Son père, Chilukuri Radhakrishnan, titulaire d'un doctorat, a grandi à Chennai (Madras) avant de poursuivre ses études aux Etats-Unis. Il est ensuite retourné en Inde avant de repartir s'installer à San Diego, où elle a été élevée.
C'est à la faculté de droit de Yale qu'elle a rencontré J.D. Vance. Ils se sont mariés en 2014 et ont eu trois enfants.
- "Très heureux et fiers" –
Usha Vance n'a jamais visité le village de ses ancêtres, mais son père s'y est rendu pour la dernière fois il y a trois ans afin notamment de vérifier l'état du temple, se souvient le prêtre.
On sait peu de choses sur les premières années de Chilukuri Radhakrishnan aux Etats-Unis où il aurait débarqué avec "rien", selon le film "Hillbilly Elegy", qui évoque l'enfance au sein de la classe ouvrière blanche de J.D. Vance.
Dans ce long-métrage diffusé sur Netflix, qui l'a propulsée sur la scène médiatique, le personnage d'Usha, interprété par l'actrice indienne Freida Pinto, affirme que son père "a dû trouver sa voie".
L'épouse de J.D. Vance, hindoue pratiquante, a récemment déclaré dans une récente interview à Fox News que la foi avait fait de sa mère et de son père de "bons parents" et de "très bonnes personnes".
Dans le village de Vadluru, "Jai Sri Ram" (Victoire au Seigneur Ram) a été peint en rouge sur les façades des maisons. Les villageois suivent désormais la campagne électorale du couple sur Youtube et Facebook, raconte un habitant, Venkata Ramanayya, 70 ans.
"Nous sommes très heureux et fiers", explique-t-il.
- "Ils doivent revenir" -
Des millions d'Indiens ont fait le même voyage que les Chilukuris et, selon le dernier recensement américain, les Indiens sont désormais la deuxième ethnie asiatique des Etats-Unis.
Entre 2010 et 2020, leur nombre a augmenté de 50% pour atteindre 4,8 millions de personnes.
Le grand-père de Kamala Harris, adversaire démocrate probable de Donald Trump aux élections de novembre, a également des origines indiennes.

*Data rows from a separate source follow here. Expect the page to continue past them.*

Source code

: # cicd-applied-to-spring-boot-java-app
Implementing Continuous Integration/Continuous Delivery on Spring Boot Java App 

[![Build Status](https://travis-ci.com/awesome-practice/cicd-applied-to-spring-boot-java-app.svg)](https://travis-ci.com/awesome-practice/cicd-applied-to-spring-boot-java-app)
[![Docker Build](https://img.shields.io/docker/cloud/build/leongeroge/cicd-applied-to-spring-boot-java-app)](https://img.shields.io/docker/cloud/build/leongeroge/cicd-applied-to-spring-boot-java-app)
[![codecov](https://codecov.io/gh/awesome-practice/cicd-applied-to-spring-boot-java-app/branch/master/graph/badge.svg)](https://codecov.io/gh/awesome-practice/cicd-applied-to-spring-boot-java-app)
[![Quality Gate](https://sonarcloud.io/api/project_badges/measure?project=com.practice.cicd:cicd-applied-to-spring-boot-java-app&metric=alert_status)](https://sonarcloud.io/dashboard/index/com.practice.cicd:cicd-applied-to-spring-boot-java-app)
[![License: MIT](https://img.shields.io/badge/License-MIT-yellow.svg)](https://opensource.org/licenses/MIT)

Il est né à Thulasendrapuram, un village entouré de rizières au fin fond de l'Etat méridional du Tamil Nadu.
PV Gopalan a quitté le village il y a des décennies, mais les habitants assurent que la famille a gardé des liens étroits et a régulièrement fait des dons pour l'entretien du temple.

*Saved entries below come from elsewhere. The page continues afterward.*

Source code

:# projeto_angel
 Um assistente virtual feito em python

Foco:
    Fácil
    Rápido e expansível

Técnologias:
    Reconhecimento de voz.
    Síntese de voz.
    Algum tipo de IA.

A environ 600 kilomètres de Vadluru, l'arrière-grand-tante d'Usha, Chilukuri Santhamma, le dos courbé sur une pile de documents, exhorte la potentielle future deuxième dame des Etats-Unis, à ne pas inciter les Indiens à suivre les pas de sa famille.
Egalement universitaire, elle est considérée par les médias locaux, à 96 ans, comme la plus ancienne professeure en activité du pays.

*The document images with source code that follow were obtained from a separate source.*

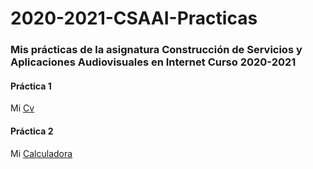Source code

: # 2020-2021-CSAAI-Practicas
<h3>Mis prácticas de la asignatura Construcción de Servicios y Aplicaciones Audiovisuales en Internet Curso 2020-2021</h3>
<h4>Práctica 1</h4>
Mi <a href="https://sianats.github.io/2020-2021-CSAAI-Practicas/P1/index.html">Cv</a>
<h4>Práctica 2</h4>
Mi <a href="https://sianats.github.io/2020-2021-CSAAI-Practicas/P2/index.html">Calculadora</a>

Elle doit son lien de parenté avec Usha à son mari, lui-même universitaire, qui était associé au Rashtriya Swayamsevak Sangh (RSS), un mouvement ultranationaliste hindou aux méthodes paramilitaires, dont a été membre le Premier ministre Narendra Modi.
Pour Mme Santhamma, Usha Vance devrait mettre à profit sa position et ses connaissances juridiques pour mettre fin à la "fuite" des Indiens vers les Etats-Unis.
"Ils peuvent faire des études, suivre une formation, tout cela est possible, mais il y a une limite. Ils doivent rester là-bas pendant une période connue et revenir" et "faire ce qu'ils veulent".
Elle a cependant une pensée pour elle, estimant qu'Usha a une vie difficile, bien qu'elle soit mariée à une "personnalité".
"Devenir l'épouse d'une personnalité est une chance", selon cette universitaire mais elle "a fait de la politique son sujet ". "C'est très difficile".